Hoping our best practices of boosting at least annually and masks in sketchy situations will keep us safe enough so hospitals can keep up. That's the most important measure of how locked down or not we are IMHO... hospital and ICU capacity
I think this will depend on whether we, as a society, are willing to except (or re-except) the reality of getting sick and possibly getting long covid, getting others sick and possibly getting others long covid, and getting people sick and them dying or it’s a huge level of debt due to a long hospital stay. We’ve previously excepted a similar reality with influenza, though I am not aware of something similar to long covid as a result of a flu infection. I’m not sure if that reality will be acceptable again.
Damn, check out the New Zealand numbers (current average daily case rate 330 per 100K population). NZ spent most of the last two years as the global success story, isolating itself from the pandemic not just due to geography, but incredibly strict testing, quarantine, and contract tracing. And as it turns out, they just ended up keeping themselves ripe and ready for the virus's inevitable incursion. The lesson? I don't know, maybe "flatten the curve" was more the right approach than "dodge the curve".

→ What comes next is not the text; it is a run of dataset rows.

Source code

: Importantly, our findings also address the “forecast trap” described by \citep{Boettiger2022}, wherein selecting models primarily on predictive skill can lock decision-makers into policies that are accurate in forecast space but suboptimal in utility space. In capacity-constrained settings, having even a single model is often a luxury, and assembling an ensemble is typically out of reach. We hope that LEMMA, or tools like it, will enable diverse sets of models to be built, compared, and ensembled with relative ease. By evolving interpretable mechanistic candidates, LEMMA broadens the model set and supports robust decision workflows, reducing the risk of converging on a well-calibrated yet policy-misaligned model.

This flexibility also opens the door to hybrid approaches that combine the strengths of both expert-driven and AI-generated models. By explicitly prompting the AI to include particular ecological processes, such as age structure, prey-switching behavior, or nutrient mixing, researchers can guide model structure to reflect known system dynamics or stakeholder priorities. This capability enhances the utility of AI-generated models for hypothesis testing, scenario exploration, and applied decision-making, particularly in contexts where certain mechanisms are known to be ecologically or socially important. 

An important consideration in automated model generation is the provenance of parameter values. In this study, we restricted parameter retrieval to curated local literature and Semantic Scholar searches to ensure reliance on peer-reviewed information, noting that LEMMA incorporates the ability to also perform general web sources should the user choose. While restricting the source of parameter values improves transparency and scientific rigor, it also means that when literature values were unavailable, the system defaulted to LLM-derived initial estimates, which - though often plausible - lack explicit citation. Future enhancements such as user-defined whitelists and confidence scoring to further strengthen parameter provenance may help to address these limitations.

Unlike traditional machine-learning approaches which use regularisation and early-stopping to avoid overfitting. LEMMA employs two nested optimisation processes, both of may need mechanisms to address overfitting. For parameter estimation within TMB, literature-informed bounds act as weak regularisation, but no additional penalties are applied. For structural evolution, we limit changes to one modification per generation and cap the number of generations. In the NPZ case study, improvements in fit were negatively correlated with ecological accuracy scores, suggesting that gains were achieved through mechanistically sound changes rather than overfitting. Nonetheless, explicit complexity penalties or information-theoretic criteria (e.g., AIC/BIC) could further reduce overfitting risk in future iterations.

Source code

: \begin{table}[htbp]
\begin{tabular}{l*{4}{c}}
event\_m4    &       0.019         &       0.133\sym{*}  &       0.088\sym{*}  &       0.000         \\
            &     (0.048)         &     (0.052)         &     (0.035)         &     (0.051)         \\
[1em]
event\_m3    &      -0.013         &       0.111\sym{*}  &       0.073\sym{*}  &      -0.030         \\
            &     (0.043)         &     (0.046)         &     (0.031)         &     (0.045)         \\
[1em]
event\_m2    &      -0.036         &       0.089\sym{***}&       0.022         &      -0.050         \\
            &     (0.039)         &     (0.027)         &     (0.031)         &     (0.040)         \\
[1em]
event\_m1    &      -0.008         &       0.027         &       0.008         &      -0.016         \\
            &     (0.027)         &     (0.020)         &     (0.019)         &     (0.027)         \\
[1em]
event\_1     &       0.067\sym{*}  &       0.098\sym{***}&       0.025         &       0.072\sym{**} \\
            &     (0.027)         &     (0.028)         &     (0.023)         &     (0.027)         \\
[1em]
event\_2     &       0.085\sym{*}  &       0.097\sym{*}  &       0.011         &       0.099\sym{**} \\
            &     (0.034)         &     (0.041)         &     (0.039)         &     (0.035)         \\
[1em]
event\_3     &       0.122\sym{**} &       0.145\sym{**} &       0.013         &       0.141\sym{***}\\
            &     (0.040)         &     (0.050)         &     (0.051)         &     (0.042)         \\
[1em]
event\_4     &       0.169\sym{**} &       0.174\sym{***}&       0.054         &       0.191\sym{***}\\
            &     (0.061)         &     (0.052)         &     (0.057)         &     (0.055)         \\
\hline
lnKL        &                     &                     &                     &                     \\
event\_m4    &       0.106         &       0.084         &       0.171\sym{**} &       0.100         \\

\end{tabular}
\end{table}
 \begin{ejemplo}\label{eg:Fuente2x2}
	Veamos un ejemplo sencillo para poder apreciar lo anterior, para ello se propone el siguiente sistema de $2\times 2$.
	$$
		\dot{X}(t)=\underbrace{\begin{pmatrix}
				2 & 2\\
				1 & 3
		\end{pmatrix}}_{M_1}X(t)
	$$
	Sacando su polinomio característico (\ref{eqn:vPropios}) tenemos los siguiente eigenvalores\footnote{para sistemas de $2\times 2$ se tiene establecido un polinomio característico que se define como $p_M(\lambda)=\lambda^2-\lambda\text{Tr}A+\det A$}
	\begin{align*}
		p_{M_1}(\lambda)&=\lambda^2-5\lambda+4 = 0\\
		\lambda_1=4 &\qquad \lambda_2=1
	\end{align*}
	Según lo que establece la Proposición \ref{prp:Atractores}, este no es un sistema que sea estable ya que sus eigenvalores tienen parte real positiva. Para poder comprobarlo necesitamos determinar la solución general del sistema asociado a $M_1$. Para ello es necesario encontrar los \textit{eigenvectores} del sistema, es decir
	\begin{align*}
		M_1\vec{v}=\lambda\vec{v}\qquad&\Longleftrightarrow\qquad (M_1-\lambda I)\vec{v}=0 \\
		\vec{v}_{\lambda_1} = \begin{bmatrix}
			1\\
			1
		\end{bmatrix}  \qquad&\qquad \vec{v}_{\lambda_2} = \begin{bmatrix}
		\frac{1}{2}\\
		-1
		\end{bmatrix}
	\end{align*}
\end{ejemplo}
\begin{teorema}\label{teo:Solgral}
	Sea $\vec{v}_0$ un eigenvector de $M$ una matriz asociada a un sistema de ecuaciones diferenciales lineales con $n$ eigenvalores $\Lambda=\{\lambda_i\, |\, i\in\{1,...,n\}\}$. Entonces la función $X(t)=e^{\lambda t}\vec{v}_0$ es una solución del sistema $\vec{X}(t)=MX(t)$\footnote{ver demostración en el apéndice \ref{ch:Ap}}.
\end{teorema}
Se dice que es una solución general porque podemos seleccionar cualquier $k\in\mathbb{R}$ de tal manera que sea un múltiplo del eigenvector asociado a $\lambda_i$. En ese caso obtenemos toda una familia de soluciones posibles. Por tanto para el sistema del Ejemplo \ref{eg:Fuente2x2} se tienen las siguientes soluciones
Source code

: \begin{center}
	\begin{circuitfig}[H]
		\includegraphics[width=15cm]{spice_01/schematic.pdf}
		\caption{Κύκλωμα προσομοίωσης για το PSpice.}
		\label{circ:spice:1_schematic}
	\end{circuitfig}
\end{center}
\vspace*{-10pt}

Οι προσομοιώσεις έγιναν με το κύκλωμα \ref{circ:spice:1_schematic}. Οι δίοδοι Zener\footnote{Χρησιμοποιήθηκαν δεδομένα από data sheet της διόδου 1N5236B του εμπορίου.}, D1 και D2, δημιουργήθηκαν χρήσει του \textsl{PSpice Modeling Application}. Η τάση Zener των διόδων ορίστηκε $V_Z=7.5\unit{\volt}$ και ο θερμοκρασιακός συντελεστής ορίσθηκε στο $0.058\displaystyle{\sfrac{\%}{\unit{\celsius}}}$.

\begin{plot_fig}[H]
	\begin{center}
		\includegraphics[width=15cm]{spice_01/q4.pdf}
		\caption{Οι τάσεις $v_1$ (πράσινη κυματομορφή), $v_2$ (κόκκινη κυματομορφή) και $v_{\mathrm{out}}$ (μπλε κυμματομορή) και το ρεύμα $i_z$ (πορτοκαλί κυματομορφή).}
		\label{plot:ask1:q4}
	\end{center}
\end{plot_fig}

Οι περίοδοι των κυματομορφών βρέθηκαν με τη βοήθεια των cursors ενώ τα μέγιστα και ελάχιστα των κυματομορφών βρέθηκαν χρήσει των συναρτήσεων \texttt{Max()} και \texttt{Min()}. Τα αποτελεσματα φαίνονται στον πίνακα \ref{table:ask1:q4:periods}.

I'll betcha their numbers overall are still massively lower than most other countries'. Not to mention they managed to bypass the most virulent strains. They've only had a total of 102 deaths. I know NZ is a small country, but that's pretty remarkable when you consider the U.S. was seeing 2,500+ deaths per day just a few weeks ago. We've had 3,000 deaths per million, they've had 20.
I do think flatten the curve makes more sense than dodge it. Each population will eventually have outbreaks so yeah, NZ is ripe for an explosion. Just too hard to keep incredibly locked down forever.
I'm the only one who thought, and still thinks, that the whole world should have done zero-covid?
Only if you’re a pathetically weak-willed twat.
Bring back the full lockdowns. I’ve never experienced a happier time than March and April, 2020 when the world was moving at the pace it should be. That time period showcased how we have built an entire society around superfluous, despicably consumptive activities.
Their approach made sense. Shut out the world until vaccines roll out and they get 90% + of the population vaccinated. Then when a more spreadable and less deadly variant shows up that makes folks only mildly ill, crack the door open and let that one in. Only a few deaths and they move on. 400k cases and only 102 deaths out of 5 million people is pretty fucking amazing. California is still over 100 deaths PER DAY.
That and when your whole country looks like the lord of the rings and you have some kickass skiing, locking the front door for a while and enjoying it isn't the worst idea either.
By "capacity" I omitted trends.. Agree that mandates come back BEFORE the hospitals are FULL.. But fine to relax while at normal capacity. They just said that COVID related hospitalization is down 85% from what it was here mid January. Also that it seems to be leveling out there..
Same here. Those countries that tried got screwed by the rest of us disease-ridden vermin who couldn't get our shit together.
Those countries that tried zero-covid demonstrated containment of outbreaks several times, starting with Wuhan. The Olympics showed containment of omicron - ended with no cases. My guess is China's current "surge" is due to omicron. That means they've been able to control covid internally. Without reintroductions from the plague-world covid would die.